To The Root's Senior Editor Stephen Crockett Jr., the notorious ex-football player Colin Kaepernick is "our king" and a man who walks it, talks it. "His majesty" Kaepernick is also the embodiment of slaves who jumped off slave ships to their death, and he's the man who now shows up at depositions of the NFL owners he accuses of colluding to keep him out of the league wearing a Kunta Kinte t-shirt.
In other words, Crockett is assuring us that Kaepernick won't be around again to disgrace the national anthem during the 2018 football season. Or any other NFL season. Ever.
Crockett labels Kaepernick a "negus" -- an Ethiopian word for "king" and "ruler." And he notes Kap is the "realist negus alive." Above a photo of the king, Crockett does the literary version of kneeling to royalty, writing: "Seriously, look at this gloriousness below."
It may have been Barack Obama who reigned from 2008-2016 as America's "blackest man." But since 2017, the "undisputed winner" of that title is King Colin, writes Crockett. "It didn’t hurt that during this time, Kaepernick emancipated his hair from the bondage of cornrows to unleash an Afro crown that made Angela Davis call him for hair-care advice." That's Angela Davis of Communist Party fame, former member of J. Edgar Hoover's 10 Most Wanted List and now a radical professor emerita at the University of California, Santa Cruz. That's especially low company for a king.
Kaepernick is "a throwback to the era when men like Malcolm X would put their foot in a person’s ass for coming at them wrong. This is our king," Crockett gushes. He's also:
"(L)iterally the walking spirit of all those slaves who said 'F--- this boat' and jumped to their deaths, my n***a showed up to Bob McNair’s deposition ... wearing a KUNTA KINTE T-shirt!"
McNair is one of the many NFL owners who, in a time of their team's need at the quarterback position, declined to give King Kap the time of day. The angry king fought back by suing the owners for collusion. McNair is the owner of the Houston Texan, who complained last year of the anthem protests that the "inmates are running the prison." Crockett and other media suck-ups to Kaepernick remind us of this quote at every opportunity.
"Ruler" of the world of unemployed pro football players, Kaepernick was spotted working out in McNair's city recently and Crockett said he had an agenda. "It turns out that our hero was preparing to face the evil villain ... namely, Houston Texans owner Bob McNair," a man so vile, so racist "that his bastard ass would’ve been fine fielding an all-white team, according to Jerome Solomon of the Houston Chronicle."

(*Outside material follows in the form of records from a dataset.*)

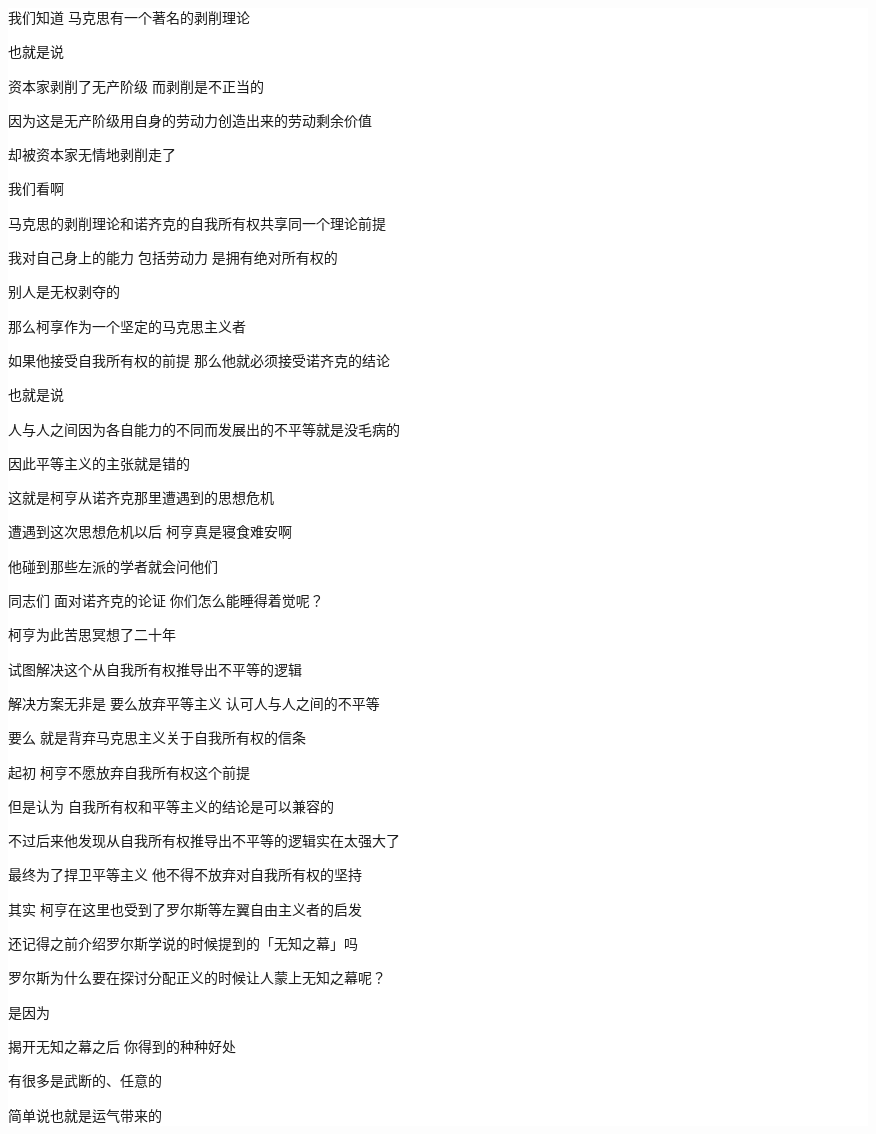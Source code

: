 我们知道 马克思有一个著名的剥削理论

也就是说

资本家剥削了无产阶级 而剥削是不正当的

因为这是无产阶级用自身的劳动力创造出来的劳动剩余价值

却被资本家无情地剥削走了

我们看啊

马克思的剥削理论和诺齐克的自我所有权共享同一个理论前提

我对自己身上的能力 包括劳动力 是拥有绝对所有权的

别人是无权剥夺的

那么柯享作为一个坚定的马克思主义者

如果他接受自我所有权的前提 那么他就必须接受诺齐克的结论

也就是说

人与人之间因为各自能力的不同而发展出的不平等就是没毛病的

因此平等主义的主张就是错的

这就是柯亨从诺齐克那里遭遇到的思想危机

遭遇到这次思想危机以后 柯亨真是寝食难安啊

他碰到那些左派的学者就会问他们

同志们 面对诺齐克的论证 你们怎么能睡得着觉呢？

柯亨为此苦思冥想了二十年

试图解决这个从自我所有权推导出不平等的逻辑

解决方案无非是 要么放弃平等主义 认可人与人之间的不平等

要么 就是背弃马克思主义关于自我所有权的信条

起初 柯亨不愿放弃自我所有权这个前提

但是认为 自我所有权和平等主义的结论是可以兼容的

不过后来他发现从自我所有权推导出不平等的逻辑实在太强大了

最终为了捍卫平等主义 他不得不放弃对自我所有权的坚持

其实 柯亨在这里也受到了罗尔斯等左翼自由主义者的启发

还记得之前介绍罗尔斯学说的时候提到的「无知之幕」吗

罗尔斯为什么要在探讨分配正义的时候让人蒙上无知之幕呢？

是因为

揭开无知之幕之后 你得到的种种好处

有很多是武断的、任意的

简单说也就是运气带来的
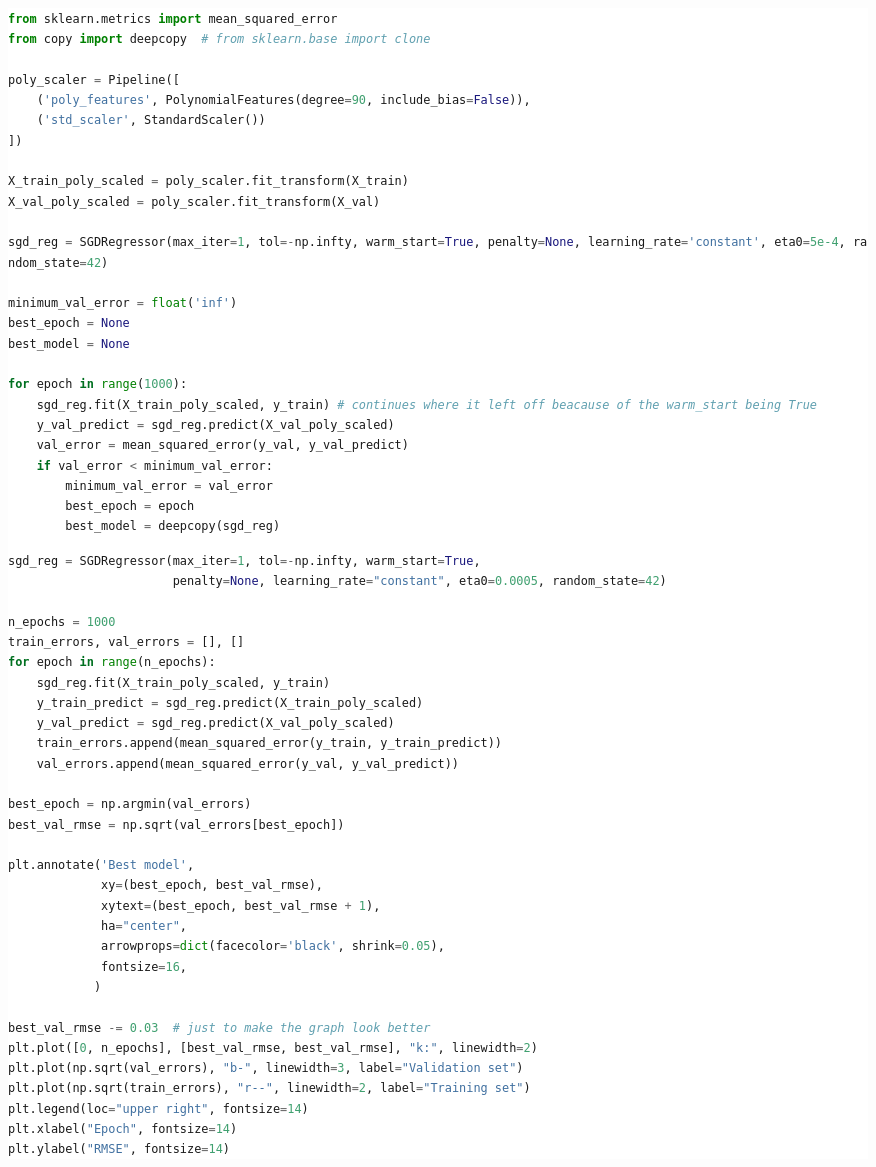 
```python
from sklearn.metrics import mean_squared_error
from copy import deepcopy  # from sklearn.base import clone

poly_scaler = Pipeline([
    ('poly_features', PolynomialFeatures(degree=90, include_bias=False)),
    ('std_scaler', StandardScaler())
])

X_train_poly_scaled = poly_scaler.fit_transform(X_train)
X_val_poly_scaled = poly_scaler.fit_transform(X_val)

sgd_reg = SGDRegressor(max_iter=1, tol=-np.infty, warm_start=True, penalty=None, learning_rate='constant', eta0=5e-4, random_state=42)

minimum_val_error = float('inf')
best_epoch = None
best_model = None

for epoch in range(1000):
    sgd_reg.fit(X_train_poly_scaled, y_train) # continues where it left off beacause of the warm_start being True
    y_val_predict = sgd_reg.predict(X_val_poly_scaled)
    val_error = mean_squared_error(y_val, y_val_predict)
    if val_error < minimum_val_error:
        minimum_val_error = val_error
        best_epoch = epoch
        best_model = deepcopy(sgd_reg)
```


```python
sgd_reg = SGDRegressor(max_iter=1, tol=-np.infty, warm_start=True,
                       penalty=None, learning_rate="constant", eta0=0.0005, random_state=42)

n_epochs = 1000
train_errors, val_errors = [], []
for epoch in range(n_epochs):
    sgd_reg.fit(X_train_poly_scaled, y_train)
    y_train_predict = sgd_reg.predict(X_train_poly_scaled)
    y_val_predict = sgd_reg.predict(X_val_poly_scaled)
    train_errors.append(mean_squared_error(y_train, y_train_predict))
    val_errors.append(mean_squared_error(y_val, y_val_predict))

best_epoch = np.argmin(val_errors)
best_val_rmse = np.sqrt(val_errors[best_epoch])

plt.annotate('Best model',
             xy=(best_epoch, best_val_rmse),
             xytext=(best_epoch, best_val_rmse + 1),
             ha="center",
             arrowprops=dict(facecolor='black', shrink=0.05),
             fontsize=16,
            )

best_val_rmse -= 0.03  # just to make the graph look better
plt.plot([0, n_epochs], [best_val_rmse, best_val_rmse], "k:", linewidth=2)
plt.plot(np.sqrt(val_errors), "b-", linewidth=3, label="Validation set")
plt.plot(np.sqrt(train_errors), "r--", linewidth=2, label="Training set")
plt.legend(loc="upper right", fontsize=14)
plt.xlabel("Epoch", fontsize=14)
plt.ylabel("RMSE", fontsize=14)
```
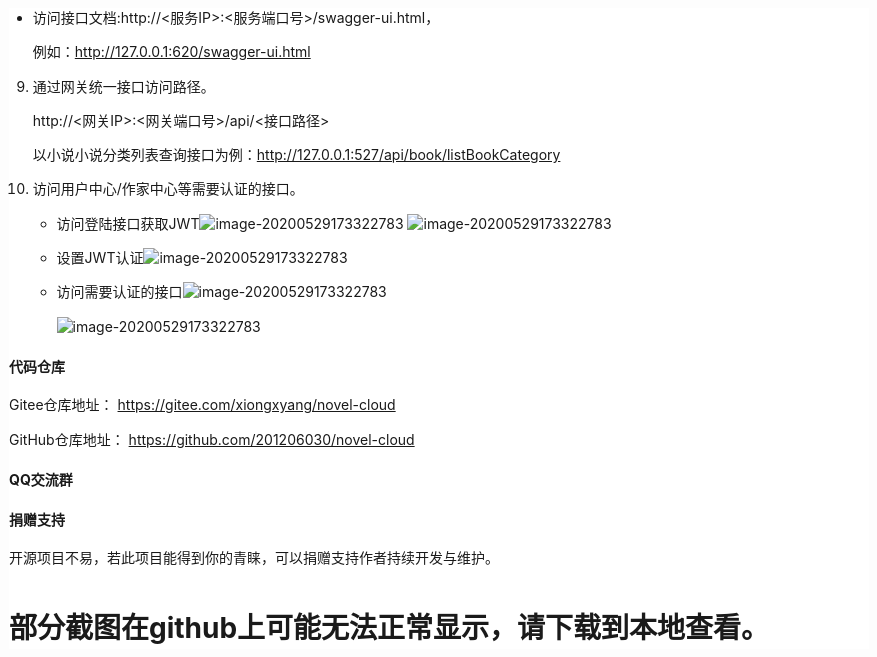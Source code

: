    - 访问接口文档:http://<服务IP>:<服务端口号>/swagger-ui.html，

     例如：http://127.0.0.1:620/swagger-ui.html

     

9. 通过网关统一接口访问路径。

   http://<网关IP>:<网关端口号>/api/<接口路径>

   以小说小说分类列表查询接口为例：http://127.0.0.1:527/api/book/listBookCategory
   
10. 访问用户中心/作家中心等需要认证的接口。

    - 访问登陆接口获取JWT![image-20200529173322783](https://s3.ax1x.com/2020/11/11/BvUzSH.png)
    ![image-20200529173322783](https://s3.ax1x.com/2020/11/11/BvRtIJ.png)

    - 设置JWT认证![image-20200529173322783](https://s3.ax1x.com/2020/11/11/BvRwxx.png)

    - 访问需要认证的接口![image-20200529173322783](https://s3.ax1x.com/2020/11/11/BvRBM6.png)

      ![image-20200529173322783](https://s3.ax1x.com/2020/11/11/BvRyZD.png)

#### 代码仓库

Gitee仓库地址： https://gitee.com/xiongxyang/novel-cloud

GitHub仓库地址：  https://github.com/201206030/novel-cloud

#### QQ交流群


#### 

#### 捐赠支持

开源项目不易，若此项目能得到你的青睐，可以捐赠支持作者持续开发与维护。





# 部分截图在github上可能无法正常显示，请下载到本地查看。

McNair was the first owner to be deposed for Kaepernick’s collusion grievance. Unofficial judge and jury member Crockett has already delivered his "verdict," declaring the "racist motherf-----s" guilty.
The Root's senior editor predicts Kaepernick will attend all of the NFL owner depositions "because this is what a stand-up black man looks like. Plus, a doctor once told me that white people get nervous when they have to look into the eyes of black people. It was Dr. Dre, but still."
As a loyal subject of the most high king, Crockett described Kaepernick's actions as ...
"(W)hat it looks like when you want off the plantation at all costs. This is why Kunta Kinte was willing to take lashes to his back to be called by his birth name. Sometimes kneeling is the best way to stand for something, and all the owners who’ve been hiding their racism behind a veil of mediocre, washed-up white quarterbacks now have an opportunity to deny it, but Kaepernick’s going to be there wearing his full Afro like a crown, and I’m willing to bet they won’t say it to his face."
The king may be adding a prince to his royal "family" soon. Because the New York Post's Mark Sanchez writes today that "NFL Players are Getting Anxious over the Next Kaepernick." The best candidate so far is Eric Reid, another former San Francisco 49er who took a knee throughout the 2016 and 2017 seasons. In fact, Reid was the first to join King Kap's disrespectful movement of kneeling during the national anthem.
Sanchez wrote, "The silence around Eric Reid is growing louder. While the NFL offseason is fairly young, the one-time Pro Bowl safety is still on the market and still not getting sniffs from teams, as the possibility that the NFL has another Colin Kaepernick on its hands becomes more and more of a reality." Richard Sherman, the former Seahawk and now a member of the 49ers, says Reid has cause for "legal action."
Let the kneelers sue to their hearts' content, but if they never get another chance to disgrace the nation again, so be it.